**What needs to be done**
What number of lines in the entries hold the string "změní"? Answer with it alone.

**Available data**
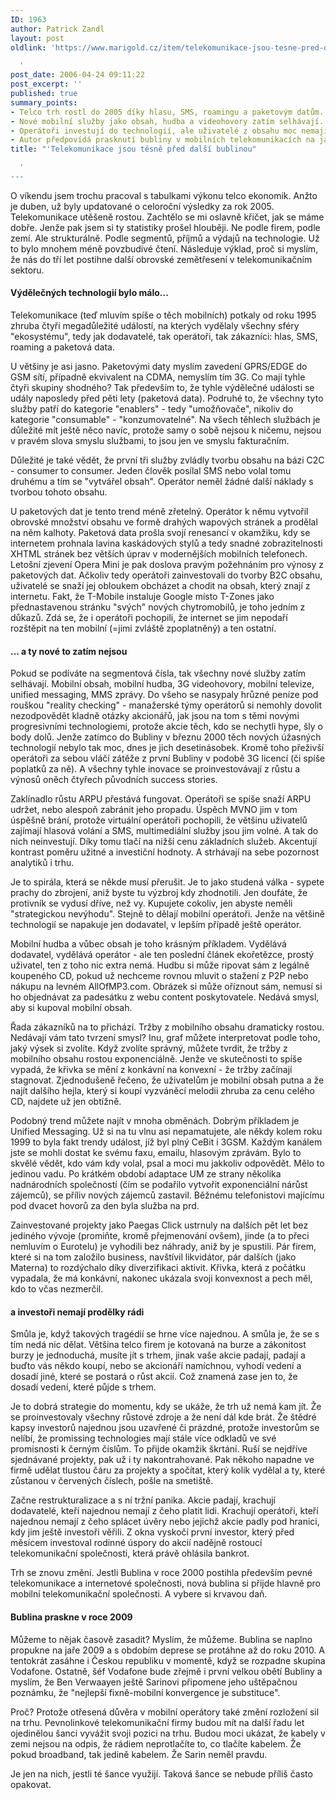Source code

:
 ```yaml
---
ID: 1963
author: Patrick Zandl
layout: post
oldlink: 'https://www.marigold.cz/item/telekomunikace-jsou-tesne-pred-dalsi-bublinou

  '
post_date: 2006-04-24 09:11:22
post_excerpt: ''
published: true
summary_points:
- Telco trh rostl do 2005 díky hlasu, SMS, roamingu a paketovým datům.
- Nové mobilní služby jako obsah, hudba a videohovory zatím selhávají.
- Operátoři investují do technologií, ale uživatelé z obsahu moc nemají.
- Autor předpovídá prasknutí bubliny v mobilních telekomunikacích na jaře 2009.
title: "'Telekomunikace jsou těsně před další bublinou"

  '
---
```


<p>O víkendu jsem trochu pracoval s tabulkami výkonu telco ekonomik. Anžto je duben, už byly updatované o celoroční výsledky za rok 2005. Telekomunikace utěšeně rostou. Zachtělo se mi oslavně křičet, jak se máme dobře. Jenže pak jsem si ty statistiky prošel hlouběji. Ne podle firem, podle zemí. Ale strukturálně. Podle segmentů, příjmů a výdajů na technologie. Už to bylo mnohem méně povzbudivé čtení. Následuje výklad, proč si myslím, že nás do tří let postihne další obrovské zemětřesení v telekomunikačním sektoru. </p>

<h4>Výdělečných technologií bylo málo...</h4>
<p>Telekomunikace (teď mluvím spíše o těch mobilních) potkaly od roku 1995 zhruba čtyři megadůležité událostí, na kterých vydělaly všechny sféry "ekosystému", tedy jak dodavatelé, tak operátoři, tak zákazníci: hlas, SMS, roaming a paketová data. </p>

<p>U většiny je asi jasno. Paketovými daty myslím zavedení GPRS/EDGE do GSM sítí, případně ekvivalent na CDMA, nemyslím tím 3G. Co mají tyhle čtyři skupiny shodného? Tak především to, že tyhle výdělečné události se udály naposledy před pěti lety (paketová data). Podruhé to, že všechny tyto služby patří do kategorie "enablers" - tedy "umožňovače", nikoliv do kategorie "consumable" - "konzumovatelné". Na všech těhlech službách je důležité mít ještě něco navíc, protože samy o sobě nejsou k ničemu, nejsou v pravém slova smyslu službami, to jsou jen ve smyslu fakturačním. </p>

<p>Důležité je také vědět, že první tři služby zvládly tvorbu obsahu na bázi C2C - consumer to consumer. Jeden člověk posílal SMS nebo volal tomu druhému a tím se "vytvářel obsah". Operátor neměl žádné další náklady s tvorbou tohoto obsahu.
</p>

<!--more--><p>U paketových dat je tento trend méně zřetelný. Operátor k němu vytvořil obrovské množství obsahu ve formě drahých wapových stránek a prodělal na něm kalhoty. Paketová data prošla svojí renesancí v okamžiku, kdy se internetem prohnala lavina kaskádových stylů a tedy snadné zobrazitelnosti XHTML stránek bez větších úprav v modernějších mobilních telefonech. Letošní zjevení Opera Mini je pak doslova pravým požehnáním pro výnosy z paketových dat. Ačkoliv tedy operátoři zainvestovali do tvorby B2C obsahu, uživatelé se snaží jej obloukem obcházet a chodit na obsah, který znají z internetu. Fakt, že T-Mobile instaluje Google místo T-Zones jako přednastavenou stránku "svých" nových chytromobilů, je toho jedním z důkazů. Zdá se, že i operátoři pochopili, že internet se jim nepodaří rozštěpit na ten mobilní (=jimi zvláště zpoplatněný) a ten ostatní. </p>

<h4>... a ty nové to zatím nejsou</h4>
<p>Pokud se podíváte na segmentová čísla, tak všechny nové služby zatím selhávají. Mobilní obsah, mobilní hudba, 3G videohovory, mobilní televize, unified messaging, MMS zprávy. Do všeho se nasypaly hrůzné peníze pod rouškou "reality checking" -   manažerské týmy operátorů si nemohly dovolit nezodpovědět kladně otázky akcionářů, jak jsou na tom s těmi novými progresivními technologiemi, protože akcie těch, kdo se nechytli hype, šly o body dolů. Jenže zatímco do Bubliny v březnu 2000 těch nových úžasných technologií nebylo tak moc, dnes je jich desetinásobek. Kromě toho přeživší operátoři za sebou vláčí zátěže z první Bubliny v podobě 3G licencí (či spíše poplatků za ně). A všechny tyhle inovace se proinvestovávají z růstu a výnosů oněch čtyřech původních success stories. </p>

<p>Zaklínadlo růstu ARPU přestává fungovat. Operátoři se spíše snaží ARPU udržet, nebo alespoň zabránit jeho propadu. Úspěch MVNO jim v tom úspěšně brání, protože virtuální operátoři pochopili, že většinu uživatelů zajímají hlasová volání a SMS, multimediální služby jsou jim volné. A tak do nich neinvestují. Díky tomu tlačí na nižší cenu základních služeb. Akcentují kontrast poměru užitné a investiční hodnoty. A strhávají na sebe pozornost analytiků i trhu. </p>

<p>Je to spirála, která se někde musí přerušit. Je to jako studená válka - sypete prachy do zbrojení, aniž byste tu výzbroj kdy zhodnotili. Jen doufáte, že protivník se vydusí dříve, než vy. Kupujete cokoliv, jen abyste neměli "strategickou nevýhodu". Stejně to dělají mobilní operátoři. Jenže na většině technologií se napakuje jen dodavatel, v lepším případě ještě operátor. </p>

<p>Mobilní hudba a vůbec obsah je toho krásným příkladem. Vydělává dodavatel, vydělává operátor - ale ten poslední článek ekořetězce, prostý uživatel, ten z toho nic extra nemá. Hudbu si může ripovat sám z legálně koupeného CD, pokud už nechceme rovnou mluvit o stažení z P2P nebo nákupu na levném AllOfMP3.com. Obrázek si může oříznout sám, nemusí si ho objednávat za padesátku z webu content poskytovatele. Nedává smysl, aby si kupoval mobilní obsah. </p>

<p>Řada zákazníků na to přichází. Tržby z mobilního obsahu dramaticky rostou. Nedávají vám tato tvrzení smysl? Inu, graf můžete interpretovat podle toho, jaký výsek si zvolíte. Když zvolíte správný, můžete tvrdit, že tržby z mobilního obsahu rostou exponenciálně. Jenže ve skutečnosti to spíše vypadá, že křivka se mění z konkávní na konvexní - že tržby začínají stagnovat. Zjednodušeně řečeno, že uživatelům je mobilní obsah putna a že najít dalšího hejla, který si koupí vyzváněcí melodii zhruba za cenu celého CD, najdete už jen obtížně. </p>

<p>Podobný trend můžete najít v mnoha obměnách. Dobrým příkladem je Unified Messaging. Už si na tu vlnu asi nepamatujete, ale někdy kolem roku 1999 to byla fakt trendy událost, jíž byl plný CeBit i 3GSM.  Každým kanálem jste se mohli dostat ke svému faxu, emailu, hlasovým zprávám. Bylo to skvělé vědět, kdo vám kdy volal, psal a moci mu jakkoliv odpovědět. Mělo to jedinou vadu. Po krátkém období adaptace UM ze strany několika nadnárodních společností (čím se podařilo vytvořit exponenciální nárůst zájemců), se příliv nových zájemců zastavil. Běžnému telefonistovi majícímu pod dvacet hovorů za den byla služba na prd. </p>

<p>Zainvestované projekty jako Paegas Click ustrnuly na dalších pět let bez jediného vývoje (promiňte, kromě přejmenování ovšem), jinde (a to přeci nemluvím o Eurotelu) je vyhodili bez náhrady, aniž by je spustili. Pár firem, které si na tom založilo business, navštívil likvidátor, pár dalších (jako Materna) to rozdýchalo díky diverzifikaci aktivit. Křivka, která z počátku vypadala, že má konkávní, nakonec ukázala svoji konvexnost a pech měl, kdo to včas nezmerčil. </p>

<h4>a investoři nemají prodělky rádi</h4>
<p>Smůla je, když takových tragédií se hrne více najednou. A smůla je, že se s tím nedá nic dělat. Většina telco firem je kotovaná na burze a zákonitost burzy je jednoduchá, musíte jít s trhem, jinak vaše akcie padají, padají a buďto vás někdo koupí, nebo se akcionáří namíchnou, vyhodí vedení a dosadí jiné, které se postará o růst akcií. Což znamená zase jen to, že dosadí vedení, které půjde s trhem. </p>

<p>Je to dobrá strategie do momentu, kdy se ukáže, že trh už nemá kam jít. Že se proinvestovaly všechny růstové zdroje a že není dál kde brát. Že štědré kapsy investorů najednou jsou uzavřené či prázdné, protože investorům se nelíbí, že promissing technologies mají stále více odkladů ve své promisnosti k černým číslům. To přijde okamžik škrtání. Ruší se nejdříve sjednávané projekty, pak už i ty nakontrahované. Pak někoho napadne ve firmě udělat tlustou čáru za projekty a spočítat, který kolik vydělal a ty, které zůstanou v červených číslech, pošle na smetiště. </p>

<p>Začne restrukturalizace a s ní tržní panika. Akcie padají, krachují dodavatelé, kteří najednou nemají z čeho platit lidi.  Krachují operátoři, kteří najednou nemají z čeho splácet úvěry nebo jejichž akcie padly pod hranici, kdy jim ještě investoři věřili. Z okna vyskočí první investor, který před měsícem investoval rodinné úspory do akcií nadějně rostoucí telekomunikační společnosti, která právě ohlásila bankrot. </p>

<p>Trh se znovu změní. Jestli Bublina v roce 2000 postihla především pevné telekomunikace a internetové společnosti, nová bublina si přijde hlavně pro mobilní telekomunikační společnosti. A vybere si krvavou daň. </p>

<h4>Bublina praskne v roce 2009</h4>
<p>Můžeme to nějak časově zasadit? Myslím, že můžeme. Bublina se naplno propukne na jaře 2009 a s obdobím deprese se protáhne až do roku 2010. A tentokrát zasáhne i Českou republiku v momentě, když se rozpadne skupina Vodafone. Ostatně, šéf Vodafone bude zřejmě i první velkou obětí Bubliny a myslím, že Ben Verwaayen ještě Sarinovi připomene jeho uštěpačnou poznámku, že "nejlepší fixně-mobilní konvergence je substituce". </p>

<p>Proč? Protože otřesená důvěra v mobilní operátory také změní rozložení sil na trhu. Pevnolinkové telekomunikační firmy budou mít na další řadu let ojedinělou šanci vyvážit svoji pozici na trhu. Budou moci ukázat, že kabely v zemi nejsou na odpis, že rádiem neprotlačíte to, co tlačíte kabelem. Že pokud broadband, tak jedině kabelem. Že Sarin neměl pravdu. </p>

<p>Je jen na nich, jestli té šance využijí. Taková šance se nebude příliš často opakovat.
</p>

**Your response**
2